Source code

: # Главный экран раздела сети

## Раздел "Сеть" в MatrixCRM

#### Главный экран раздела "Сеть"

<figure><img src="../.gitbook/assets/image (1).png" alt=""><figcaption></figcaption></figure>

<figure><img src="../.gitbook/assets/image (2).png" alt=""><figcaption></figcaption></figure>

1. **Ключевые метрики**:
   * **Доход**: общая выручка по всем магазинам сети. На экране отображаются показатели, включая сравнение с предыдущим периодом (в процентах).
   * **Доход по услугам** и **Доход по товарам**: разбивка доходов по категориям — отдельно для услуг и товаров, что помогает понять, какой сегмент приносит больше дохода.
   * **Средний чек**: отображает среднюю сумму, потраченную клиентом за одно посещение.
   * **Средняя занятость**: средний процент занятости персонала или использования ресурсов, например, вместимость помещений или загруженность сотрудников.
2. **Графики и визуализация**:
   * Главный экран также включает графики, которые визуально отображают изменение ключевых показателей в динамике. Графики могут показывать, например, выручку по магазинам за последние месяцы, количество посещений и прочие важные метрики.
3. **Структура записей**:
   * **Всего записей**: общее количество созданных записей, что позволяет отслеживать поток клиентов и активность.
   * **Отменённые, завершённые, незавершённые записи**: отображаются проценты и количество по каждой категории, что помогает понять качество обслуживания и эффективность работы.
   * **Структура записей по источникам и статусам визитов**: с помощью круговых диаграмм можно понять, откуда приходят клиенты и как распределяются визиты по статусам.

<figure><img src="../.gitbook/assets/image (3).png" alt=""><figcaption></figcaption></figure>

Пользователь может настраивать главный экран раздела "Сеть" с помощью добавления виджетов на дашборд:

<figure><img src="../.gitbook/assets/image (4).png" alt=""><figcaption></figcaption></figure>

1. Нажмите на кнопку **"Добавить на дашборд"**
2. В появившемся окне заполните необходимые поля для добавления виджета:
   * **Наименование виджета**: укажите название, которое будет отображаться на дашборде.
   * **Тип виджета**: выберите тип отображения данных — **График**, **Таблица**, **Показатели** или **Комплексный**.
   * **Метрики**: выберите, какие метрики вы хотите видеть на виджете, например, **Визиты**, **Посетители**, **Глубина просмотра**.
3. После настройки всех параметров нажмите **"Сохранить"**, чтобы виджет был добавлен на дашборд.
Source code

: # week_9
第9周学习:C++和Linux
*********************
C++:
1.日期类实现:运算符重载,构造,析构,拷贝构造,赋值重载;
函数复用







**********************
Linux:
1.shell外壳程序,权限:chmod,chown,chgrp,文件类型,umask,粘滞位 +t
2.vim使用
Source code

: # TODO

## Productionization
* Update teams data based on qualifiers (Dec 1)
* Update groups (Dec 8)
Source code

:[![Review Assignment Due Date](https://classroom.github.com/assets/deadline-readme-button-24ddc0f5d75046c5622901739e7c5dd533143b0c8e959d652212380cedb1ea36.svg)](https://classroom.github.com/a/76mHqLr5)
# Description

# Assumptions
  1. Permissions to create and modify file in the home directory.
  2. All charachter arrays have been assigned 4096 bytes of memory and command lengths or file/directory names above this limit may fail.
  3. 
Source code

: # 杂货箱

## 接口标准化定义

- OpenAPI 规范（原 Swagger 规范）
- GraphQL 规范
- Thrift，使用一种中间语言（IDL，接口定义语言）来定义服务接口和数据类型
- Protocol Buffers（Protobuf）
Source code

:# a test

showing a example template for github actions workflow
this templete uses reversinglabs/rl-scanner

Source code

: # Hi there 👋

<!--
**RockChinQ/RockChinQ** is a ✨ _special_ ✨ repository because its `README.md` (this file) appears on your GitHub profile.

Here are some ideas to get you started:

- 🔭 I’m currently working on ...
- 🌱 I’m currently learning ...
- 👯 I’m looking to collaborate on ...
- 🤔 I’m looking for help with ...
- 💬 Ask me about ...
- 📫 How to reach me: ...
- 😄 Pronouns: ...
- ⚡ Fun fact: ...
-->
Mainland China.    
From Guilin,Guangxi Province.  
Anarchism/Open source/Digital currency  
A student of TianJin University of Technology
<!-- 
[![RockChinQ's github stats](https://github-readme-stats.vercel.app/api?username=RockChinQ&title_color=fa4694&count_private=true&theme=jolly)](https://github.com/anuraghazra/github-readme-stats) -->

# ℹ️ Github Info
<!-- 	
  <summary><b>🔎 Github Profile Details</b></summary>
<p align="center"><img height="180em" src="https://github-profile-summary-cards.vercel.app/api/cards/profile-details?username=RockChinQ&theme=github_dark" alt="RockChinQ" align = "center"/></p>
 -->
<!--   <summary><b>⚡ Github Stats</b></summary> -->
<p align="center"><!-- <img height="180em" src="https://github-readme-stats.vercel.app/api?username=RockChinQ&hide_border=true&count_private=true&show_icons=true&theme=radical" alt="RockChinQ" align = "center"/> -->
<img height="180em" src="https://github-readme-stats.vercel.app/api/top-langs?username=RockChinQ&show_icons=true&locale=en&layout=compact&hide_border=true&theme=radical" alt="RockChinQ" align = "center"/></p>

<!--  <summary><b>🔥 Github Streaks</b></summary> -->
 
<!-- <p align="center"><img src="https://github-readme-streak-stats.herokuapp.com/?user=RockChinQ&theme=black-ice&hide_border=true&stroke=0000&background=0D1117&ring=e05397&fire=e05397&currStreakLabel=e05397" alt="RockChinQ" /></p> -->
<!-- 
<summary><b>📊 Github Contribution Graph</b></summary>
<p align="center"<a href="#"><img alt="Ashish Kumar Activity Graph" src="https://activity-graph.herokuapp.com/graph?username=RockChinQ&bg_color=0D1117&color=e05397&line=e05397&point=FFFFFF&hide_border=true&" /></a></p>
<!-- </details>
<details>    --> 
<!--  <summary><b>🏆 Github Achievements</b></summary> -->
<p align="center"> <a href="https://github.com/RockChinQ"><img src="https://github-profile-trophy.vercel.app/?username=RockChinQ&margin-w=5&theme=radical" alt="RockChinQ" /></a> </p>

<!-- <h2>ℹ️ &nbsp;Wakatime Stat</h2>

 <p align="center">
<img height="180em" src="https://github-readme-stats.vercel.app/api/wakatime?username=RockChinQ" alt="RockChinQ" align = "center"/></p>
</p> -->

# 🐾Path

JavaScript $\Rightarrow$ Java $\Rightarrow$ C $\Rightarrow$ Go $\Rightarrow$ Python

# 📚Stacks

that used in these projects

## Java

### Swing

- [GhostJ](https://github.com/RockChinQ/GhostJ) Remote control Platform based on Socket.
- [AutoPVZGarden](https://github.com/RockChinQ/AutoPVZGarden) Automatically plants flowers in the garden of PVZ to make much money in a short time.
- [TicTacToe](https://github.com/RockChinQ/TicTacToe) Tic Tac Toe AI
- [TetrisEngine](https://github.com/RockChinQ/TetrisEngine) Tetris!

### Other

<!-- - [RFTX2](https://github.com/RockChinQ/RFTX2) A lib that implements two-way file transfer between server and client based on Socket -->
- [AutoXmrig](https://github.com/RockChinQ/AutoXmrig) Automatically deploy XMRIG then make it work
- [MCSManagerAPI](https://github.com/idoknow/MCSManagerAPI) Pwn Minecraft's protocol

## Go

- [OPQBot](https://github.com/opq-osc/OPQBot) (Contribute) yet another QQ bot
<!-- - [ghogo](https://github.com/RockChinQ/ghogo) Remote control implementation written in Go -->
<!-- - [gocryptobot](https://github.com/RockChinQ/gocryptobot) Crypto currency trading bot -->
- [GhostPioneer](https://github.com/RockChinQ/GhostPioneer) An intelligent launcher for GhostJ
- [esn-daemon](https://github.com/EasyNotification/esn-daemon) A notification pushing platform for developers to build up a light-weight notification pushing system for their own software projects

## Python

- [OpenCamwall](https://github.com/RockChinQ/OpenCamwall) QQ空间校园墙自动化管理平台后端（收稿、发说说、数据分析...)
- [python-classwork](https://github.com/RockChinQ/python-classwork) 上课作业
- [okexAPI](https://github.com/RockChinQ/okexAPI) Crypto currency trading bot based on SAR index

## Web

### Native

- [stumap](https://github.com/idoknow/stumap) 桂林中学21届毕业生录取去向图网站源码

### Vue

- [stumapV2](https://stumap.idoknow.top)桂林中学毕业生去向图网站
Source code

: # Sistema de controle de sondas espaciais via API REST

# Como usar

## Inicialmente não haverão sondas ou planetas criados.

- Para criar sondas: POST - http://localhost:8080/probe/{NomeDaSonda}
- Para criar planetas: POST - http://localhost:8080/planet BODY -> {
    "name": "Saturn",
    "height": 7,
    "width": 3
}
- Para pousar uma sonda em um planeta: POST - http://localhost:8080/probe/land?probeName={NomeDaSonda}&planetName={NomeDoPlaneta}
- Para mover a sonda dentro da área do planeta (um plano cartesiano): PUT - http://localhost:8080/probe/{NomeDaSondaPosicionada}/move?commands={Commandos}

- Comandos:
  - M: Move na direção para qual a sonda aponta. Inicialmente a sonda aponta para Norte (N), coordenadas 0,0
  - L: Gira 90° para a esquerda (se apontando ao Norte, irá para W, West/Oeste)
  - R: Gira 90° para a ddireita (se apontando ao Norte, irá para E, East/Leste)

═══

Only the lines from the one containing "периодом (в процентах)." through the one containing "2. **Графики и" are to be retyped, both boundary lines included, with no other material.

   * **Доход**: общая выручка по всем магазинам сети. На экране отображаются показатели, включая сравнение с предыдущим периодом (в процентах).
   * **Доход по услугам** и **Доход по товарам**: разбивка доходов по категориям — отдельно для услуг и товаров, что помогает понять, какой сегмент приносит больше дохода.
   * **Средний чек**: отображает среднюю сумму, потраченную клиентом за одно посещение.
   * **Средняя занятость**: средний процент занятости персонала или использования ресурсов, например, вместимость помещений или загруженность сотрудников.
2. **Графики и визуализация**:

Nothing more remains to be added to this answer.